About this task →
Write every record out again exactly as given.
──────── Data for analysis ────────
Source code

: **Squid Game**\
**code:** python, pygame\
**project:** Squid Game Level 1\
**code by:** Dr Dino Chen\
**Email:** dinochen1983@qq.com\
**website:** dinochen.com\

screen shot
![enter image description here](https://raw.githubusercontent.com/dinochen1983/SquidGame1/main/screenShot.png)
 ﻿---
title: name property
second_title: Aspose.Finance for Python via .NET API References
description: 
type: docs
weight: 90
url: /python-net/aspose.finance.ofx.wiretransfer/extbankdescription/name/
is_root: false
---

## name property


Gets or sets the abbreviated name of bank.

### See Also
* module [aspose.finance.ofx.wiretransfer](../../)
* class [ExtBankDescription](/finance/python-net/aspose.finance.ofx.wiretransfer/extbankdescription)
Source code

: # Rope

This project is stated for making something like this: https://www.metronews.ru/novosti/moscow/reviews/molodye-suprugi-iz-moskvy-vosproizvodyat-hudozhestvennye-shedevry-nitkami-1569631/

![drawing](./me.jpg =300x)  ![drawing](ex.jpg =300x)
────────
Response box →
Source code

: **Squid Game**\
**code:** python, pygame\
**project:** Squid Game Level 1\
**code by:** Dr Dino Chen\
**Email:** dinochen1983@qq.com\
**website:** dinochen.com\

screen shot
![enter image description here](https://raw.githubusercontent.com/dinochen1983/SquidGame1/main/screenShot.png)
 ﻿---
title: name property
second_title: Aspose.Finance for Python via .NET API References
description: 
type: docs
weight: 90
url: /python-net/aspose.finance.ofx.wiretransfer/extbankdescription/name/
is_root: false
---

## name property


Gets or sets the abbreviated name of bank.

### See Also
* module [aspose.finance.ofx.wiretransfer](../../)
* class [ExtBankDescription](/finance/python-net/aspose.finance.ofx.wiretransfer/extbankdescription)
Source code

: # Rope

This project is stated for making something like this: https://www.metronews.ru/novosti/moscow/reviews/molodye-suprugi-iz-moskvy-vosproizvodyat-hudozhestvennye-shedevry-nitkami-1569631/

![drawing](./me.jpg =300x)  ![drawing](ex.jpg =300x)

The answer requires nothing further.